In March 1972, the last Gallup Poll survey prior to the Supreme
Court’s ruling in Furman v. Georgia, public support of the
death penalty was 50% with 41% opposed.[66] By 1976, when the Court
reinstituted the death penalty in Gregg v. Georgia, public
support for the death penalty had risen to 66% with 26% opposed.[67]
Thus, Gallup Poll surveys seem to indicate that while Americans
are beginning to question whether the death penalty, as currently
implemented, is the proper punishment for persons convicted of capital
crimes, levels of disapproval are still far from matching the disapproval
indicated in 1972 when the death penalty was declared unconstitutional.

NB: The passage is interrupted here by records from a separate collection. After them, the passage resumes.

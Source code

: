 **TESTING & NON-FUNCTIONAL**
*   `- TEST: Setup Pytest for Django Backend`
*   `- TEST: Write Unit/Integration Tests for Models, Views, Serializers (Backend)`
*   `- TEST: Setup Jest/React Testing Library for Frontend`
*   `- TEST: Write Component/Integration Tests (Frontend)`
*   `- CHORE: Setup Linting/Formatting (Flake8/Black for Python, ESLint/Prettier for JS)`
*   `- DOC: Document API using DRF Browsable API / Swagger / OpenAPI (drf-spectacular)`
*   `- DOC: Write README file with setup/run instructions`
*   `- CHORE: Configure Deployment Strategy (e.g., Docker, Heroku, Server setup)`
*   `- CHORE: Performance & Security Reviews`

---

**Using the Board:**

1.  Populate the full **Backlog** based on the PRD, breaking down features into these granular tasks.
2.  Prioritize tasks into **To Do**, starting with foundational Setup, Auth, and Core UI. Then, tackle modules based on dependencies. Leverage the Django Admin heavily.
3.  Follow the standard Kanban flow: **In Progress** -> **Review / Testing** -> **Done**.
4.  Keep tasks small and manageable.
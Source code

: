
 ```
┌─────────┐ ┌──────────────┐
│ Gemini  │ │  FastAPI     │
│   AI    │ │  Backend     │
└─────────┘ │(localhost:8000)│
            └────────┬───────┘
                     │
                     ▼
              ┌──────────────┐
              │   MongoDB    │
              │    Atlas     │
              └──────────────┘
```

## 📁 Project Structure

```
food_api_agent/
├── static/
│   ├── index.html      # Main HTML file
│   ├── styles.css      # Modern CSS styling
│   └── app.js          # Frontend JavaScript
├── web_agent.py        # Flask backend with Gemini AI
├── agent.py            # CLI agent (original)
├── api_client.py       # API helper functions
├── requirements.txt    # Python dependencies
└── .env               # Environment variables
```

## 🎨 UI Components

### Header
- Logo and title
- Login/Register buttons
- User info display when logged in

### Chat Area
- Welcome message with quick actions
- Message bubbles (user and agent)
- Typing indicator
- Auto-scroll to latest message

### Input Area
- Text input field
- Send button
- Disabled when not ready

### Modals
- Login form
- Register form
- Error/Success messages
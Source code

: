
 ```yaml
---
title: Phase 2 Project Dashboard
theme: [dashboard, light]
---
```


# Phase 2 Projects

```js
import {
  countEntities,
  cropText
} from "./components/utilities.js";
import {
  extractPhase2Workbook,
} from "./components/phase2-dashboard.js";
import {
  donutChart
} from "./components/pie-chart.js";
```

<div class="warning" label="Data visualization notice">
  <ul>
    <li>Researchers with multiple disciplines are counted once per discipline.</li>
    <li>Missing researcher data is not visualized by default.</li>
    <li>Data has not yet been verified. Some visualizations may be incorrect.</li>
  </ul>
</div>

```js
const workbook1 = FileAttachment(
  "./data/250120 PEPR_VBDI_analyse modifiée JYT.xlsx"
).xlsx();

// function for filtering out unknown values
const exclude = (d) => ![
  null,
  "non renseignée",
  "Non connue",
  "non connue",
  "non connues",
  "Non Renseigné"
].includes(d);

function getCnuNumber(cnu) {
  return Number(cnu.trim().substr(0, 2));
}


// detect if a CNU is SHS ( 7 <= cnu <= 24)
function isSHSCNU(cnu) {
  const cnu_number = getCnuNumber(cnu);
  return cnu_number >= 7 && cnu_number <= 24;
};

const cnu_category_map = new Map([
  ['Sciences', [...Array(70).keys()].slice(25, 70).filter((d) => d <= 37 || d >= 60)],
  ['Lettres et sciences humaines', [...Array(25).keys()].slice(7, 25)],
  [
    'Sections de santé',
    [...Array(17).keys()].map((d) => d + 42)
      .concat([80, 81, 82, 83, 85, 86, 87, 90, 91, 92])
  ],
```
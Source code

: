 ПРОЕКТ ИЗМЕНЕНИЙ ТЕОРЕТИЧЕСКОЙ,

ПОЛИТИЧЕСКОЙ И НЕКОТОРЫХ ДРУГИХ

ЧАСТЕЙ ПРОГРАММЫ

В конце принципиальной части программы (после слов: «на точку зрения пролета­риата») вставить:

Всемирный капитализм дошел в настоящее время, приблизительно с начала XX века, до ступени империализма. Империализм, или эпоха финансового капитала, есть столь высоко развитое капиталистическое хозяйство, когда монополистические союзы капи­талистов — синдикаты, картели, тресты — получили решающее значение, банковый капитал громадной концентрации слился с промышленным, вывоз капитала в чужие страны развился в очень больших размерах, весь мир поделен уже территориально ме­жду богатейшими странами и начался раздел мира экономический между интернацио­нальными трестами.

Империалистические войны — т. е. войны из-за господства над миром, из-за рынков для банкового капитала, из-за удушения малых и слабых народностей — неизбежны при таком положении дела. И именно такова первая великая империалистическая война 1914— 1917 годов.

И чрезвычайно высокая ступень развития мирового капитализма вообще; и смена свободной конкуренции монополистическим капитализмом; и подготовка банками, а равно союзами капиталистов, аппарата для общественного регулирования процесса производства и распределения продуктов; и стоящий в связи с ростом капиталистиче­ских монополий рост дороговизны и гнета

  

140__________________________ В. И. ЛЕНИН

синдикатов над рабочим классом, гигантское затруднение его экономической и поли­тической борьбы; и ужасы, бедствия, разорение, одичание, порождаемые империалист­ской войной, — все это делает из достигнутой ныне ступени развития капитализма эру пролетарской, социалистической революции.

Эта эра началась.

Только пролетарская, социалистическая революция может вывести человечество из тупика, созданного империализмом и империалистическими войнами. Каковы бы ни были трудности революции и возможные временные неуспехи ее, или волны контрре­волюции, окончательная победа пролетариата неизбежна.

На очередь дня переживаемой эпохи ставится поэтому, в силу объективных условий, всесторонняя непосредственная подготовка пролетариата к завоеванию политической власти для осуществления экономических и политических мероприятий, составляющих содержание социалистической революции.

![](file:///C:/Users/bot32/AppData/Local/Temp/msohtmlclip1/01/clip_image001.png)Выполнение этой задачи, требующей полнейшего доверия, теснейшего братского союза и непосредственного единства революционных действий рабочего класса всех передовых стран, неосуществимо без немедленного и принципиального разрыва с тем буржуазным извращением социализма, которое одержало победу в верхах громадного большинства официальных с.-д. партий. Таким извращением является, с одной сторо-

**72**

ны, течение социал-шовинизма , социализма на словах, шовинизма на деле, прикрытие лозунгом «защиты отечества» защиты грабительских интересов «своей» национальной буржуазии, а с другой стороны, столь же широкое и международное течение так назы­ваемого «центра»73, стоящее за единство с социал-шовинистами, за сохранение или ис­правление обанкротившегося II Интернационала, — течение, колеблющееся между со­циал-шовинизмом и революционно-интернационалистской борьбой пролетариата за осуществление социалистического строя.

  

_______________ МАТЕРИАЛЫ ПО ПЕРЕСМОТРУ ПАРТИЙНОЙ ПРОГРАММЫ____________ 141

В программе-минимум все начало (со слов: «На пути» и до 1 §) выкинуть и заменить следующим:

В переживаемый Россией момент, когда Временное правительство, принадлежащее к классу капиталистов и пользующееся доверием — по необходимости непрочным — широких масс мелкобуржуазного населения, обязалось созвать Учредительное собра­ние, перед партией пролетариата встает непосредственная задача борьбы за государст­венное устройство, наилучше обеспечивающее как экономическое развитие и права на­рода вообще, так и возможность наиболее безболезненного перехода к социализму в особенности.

Although public perception has not yet dropped to levels recorded
in 1972, not only is the general public increasingly skeptical about
death penalty implementation, so too are some notable legal experts.
In her July 3, 2001, speech at the annual meeting of Minnesota Women
Lawyers in Minneapolis, Justice O’Connor publicly expressed concerns
about the manner in which the United States is implementing the
death penalty.[68] Specifically, O’Connor questioned whether the
punishment is being administered fairly and whether the performance
of trial lawyers is meeting constitutionally acceptable standards.[69]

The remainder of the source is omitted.